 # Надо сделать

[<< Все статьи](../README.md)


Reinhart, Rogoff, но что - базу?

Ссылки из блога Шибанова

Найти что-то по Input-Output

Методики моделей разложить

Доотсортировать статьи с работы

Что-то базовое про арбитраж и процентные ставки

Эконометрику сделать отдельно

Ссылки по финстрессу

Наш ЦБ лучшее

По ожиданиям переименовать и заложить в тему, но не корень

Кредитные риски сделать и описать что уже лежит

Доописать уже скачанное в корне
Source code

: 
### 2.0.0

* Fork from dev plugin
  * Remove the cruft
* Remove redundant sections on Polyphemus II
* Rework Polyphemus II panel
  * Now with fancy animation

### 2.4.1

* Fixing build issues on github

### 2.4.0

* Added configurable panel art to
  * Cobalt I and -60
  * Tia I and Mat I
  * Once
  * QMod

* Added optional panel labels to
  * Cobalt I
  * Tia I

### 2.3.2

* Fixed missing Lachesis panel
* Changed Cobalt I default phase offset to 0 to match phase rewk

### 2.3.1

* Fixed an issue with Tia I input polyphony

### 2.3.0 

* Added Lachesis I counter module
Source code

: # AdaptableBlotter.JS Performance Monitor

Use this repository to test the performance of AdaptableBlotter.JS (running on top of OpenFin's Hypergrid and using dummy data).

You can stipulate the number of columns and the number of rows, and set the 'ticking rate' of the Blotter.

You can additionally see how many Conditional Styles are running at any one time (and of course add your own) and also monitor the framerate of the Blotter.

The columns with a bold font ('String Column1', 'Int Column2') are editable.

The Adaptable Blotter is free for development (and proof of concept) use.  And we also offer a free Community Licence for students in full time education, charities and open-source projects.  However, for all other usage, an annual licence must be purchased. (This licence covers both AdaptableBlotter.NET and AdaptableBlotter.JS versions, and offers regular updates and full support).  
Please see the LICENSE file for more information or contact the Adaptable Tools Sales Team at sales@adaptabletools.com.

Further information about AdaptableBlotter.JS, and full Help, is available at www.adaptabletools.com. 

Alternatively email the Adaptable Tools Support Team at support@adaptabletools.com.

┄┄┄┄┄┄┄┄┄┄┄┄┄┄┄┄┄┄┄┄

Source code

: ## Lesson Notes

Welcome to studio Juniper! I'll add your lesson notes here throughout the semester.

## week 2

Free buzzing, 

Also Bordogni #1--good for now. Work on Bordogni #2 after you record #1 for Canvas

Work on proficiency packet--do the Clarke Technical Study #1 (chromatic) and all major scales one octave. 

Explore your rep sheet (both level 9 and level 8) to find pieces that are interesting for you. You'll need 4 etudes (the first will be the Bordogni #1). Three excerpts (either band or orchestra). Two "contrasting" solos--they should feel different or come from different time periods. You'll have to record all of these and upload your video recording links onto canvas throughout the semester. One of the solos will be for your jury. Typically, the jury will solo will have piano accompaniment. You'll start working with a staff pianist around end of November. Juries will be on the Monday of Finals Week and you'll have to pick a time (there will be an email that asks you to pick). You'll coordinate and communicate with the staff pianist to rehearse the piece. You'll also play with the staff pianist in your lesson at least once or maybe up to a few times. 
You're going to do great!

┄┄┄┄┄┄┄┄┄┄┄┄┄┄┄┄┄┄┄┄

**WHAT YOU HAVE TO DO**
Go over the data and return every line that includes the word "Lachesis".

**ANSWER TO THE EXERCISE**
* Fixed missing Lachesis panel
* Added Lachesis I counter module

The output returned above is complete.